Vice-President of the Assembly of States Parties of the International Criminal Court
- Incumbent
- Assumed office 2023
- Appointed by: Assembly of States Parties
- Preceded by: Kateřina Sequensová

Poland Ambassador to Senegal
- In office November 2017 – November 2022
- Preceded by: Andrzej Łupina
- Succeeded by: Bartłomiej Zdaniuk

Personal details
- Born: 1975 (age 50–51) Warsaw, Poland
- Education: University of Warsaw
- Profession: Civil servant, diplomat

= Margareta Kassangana =

Polish politician

Margareta Kassangana (born 1975 in Warsaw) is a Polish civil servant and diplomat; since 2023 she is serving as an ambassador to the Netherlands. Between 2017 and 2022 she was ambassador to Senegal.

== Education ==
Margareta Kassangana in 1999 earned her Master of Arts degree in international relations from the University of Warsaw. She has been also studying European integration at the Maastricht University (2001).

Apart from Polish, she speaks English and French languages.

== Career ==
Following her work for the Ministry Labour and Social Policy where she was responsible for the cooperation with International Labour Organization, Margareta Kassangana in 2001 joined the diplomatic service. Between 2004 and 2007 she was Second and First Secretary at the Permanent Mission of Poland to the United Nations Office at Geneva. From 2007 to 2011 she work, firstly, at the European Commission External relations Directorate General and, secondly, for the newly created European External Action Service where she was in charge of relations with the UN on women’s and children’s rights, social development, education, labour, culture. In 2011 she returned to the MFA in Warsaw as head of the unit at the Department of Public and Cultural Diplomacy. In November 2013 she became the Department of Africa and the Middle East deputy director for Sub-Saharan Africa, Israel and Palestine. Since August 2015 she was the deputy head of the Permanent Mission of Poland to the United Nations in New York.

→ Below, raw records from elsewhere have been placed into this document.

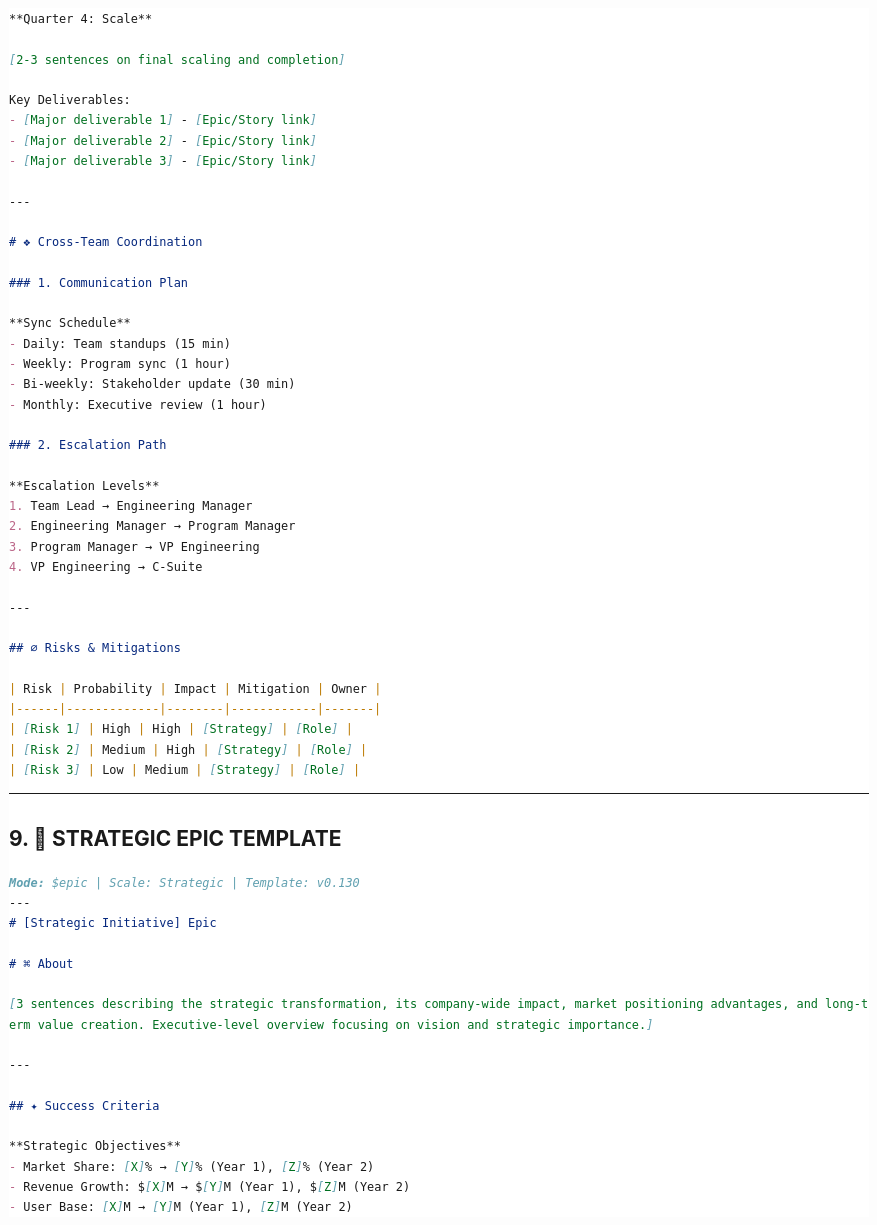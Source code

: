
 ```markdown
**Quarter 4: Scale**

[2-3 sentences on final scaling and completion]

Key Deliverables:
- [Major deliverable 1] - [Epic/Story link]
- [Major deliverable 2] - [Epic/Story link]
- [Major deliverable 3] - [Epic/Story link]

---

# ❖ Cross-Team Coordination

### 1. Communication Plan

**Sync Schedule**
- Daily: Team standups (15 min)
- Weekly: Program sync (1 hour)
- Bi-weekly: Stakeholder update (30 min)
- Monthly: Executive review (1 hour)

### 2. Escalation Path

**Escalation Levels**
1. Team Lead → Engineering Manager
2. Engineering Manager → Program Manager
3. Program Manager → VP Engineering
4. VP Engineering → C-Suite

---

## ∅ Risks & Mitigations

| Risk | Probability | Impact | Mitigation | Owner |
|------|-------------|--------|------------|-------|
| [Risk 1] | High | High | [Strategy] | [Role] |
| [Risk 2] | Medium | High | [Strategy] | [Role] |
| [Risk 3] | Low | Medium | [Strategy] | [Role] |
```

---

## 9. 🚀 STRATEGIC EPIC TEMPLATE

```markdown
Mode: $epic | Scale: Strategic | Template: v0.130
---
# [Strategic Initiative] Epic

# ⌘ About

[3 sentences describing the strategic transformation, its company-wide impact, market positioning advantages, and long-term value creation. Executive-level overview focusing on vision and strategic importance.]

---

## ✦ Success Criteria

**Strategic Objectives**
- Market Share: [X]% → [Y]% (Year 1), [Z]% (Year 2)
- Revenue Growth: $[X]M → $[Y]M (Year 1), $[Z]M (Year 2)
- User Base: [X]M → [Y]M (Year 1), [Z]M (Year 2)
```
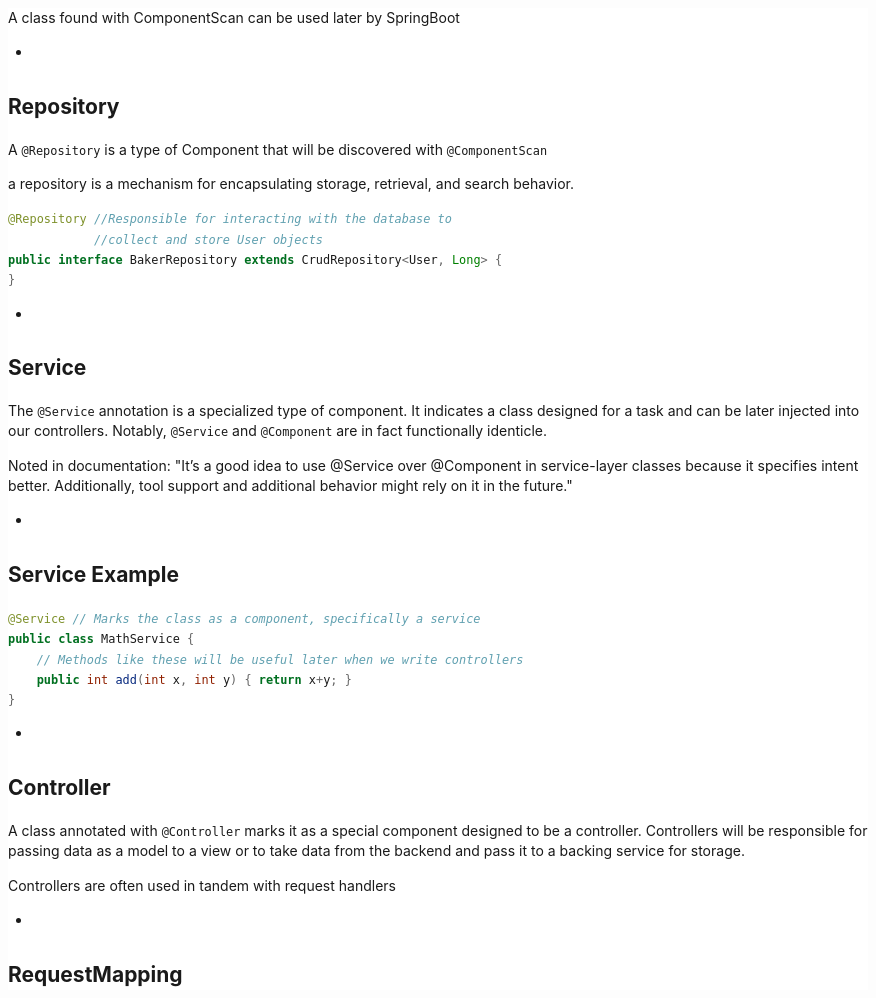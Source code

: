 A class found with ComponentScan can be used later by SpringBoot

-

## Repository

A `@Repository` is a type of Component that will be discovered with `@ComponentScan`

a repository is a mechanism for encapsulating storage, retrieval, and search behavior.

```Java
@Repository //Responsible for interacting with the database to 
			//collect and store User objects
public interface BakerRepository extends CrudRepository<User, Long> {
}
```

-

## Service

The `@Service` annotation is a specialized type of component. It indicates a class designed for a task and can be later injected into our controllers. Notably, `@Service` and `@Component` are in fact functionally identicle.

Noted in documentation: "It’s a good idea to use @Service over @Component in service-layer classes because it specifies intent better. Additionally, tool support and additional behavior might rely on it in the future."

-

## Service Example

```Java
@Service // Marks the class as a component, specifically a service
public class MathService {
	// Methods like these will be useful later when we write controllers
	public int add(int x, int y) { return x+y; }
}
```

-

## Controller

A class annotated with `@Controller` marks it as a special component designed to be a controller. Controllers will be responsible for passing data as a model to a view or to take data from the backend and pass it to a backing service for storage.

Controllers are often used in tandem with request handlers

-

## RequestMapping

In November 2017 she was nominated as Poland ambassador to Senegal, first after a 9-year break. She presented her credentials to the president Macky Sall on 23 February 2018. She was also accredited to seven other countries: Burkina Faso, the Gambia, Guinea, Guinea-Bissau, Mali, Ivory Coast and Cape Verde. She ended her term on 12 November 2022. On 6 December 2022 she was nominated Poland ambassador to the Netherlands. She began her term on 16 January 2023.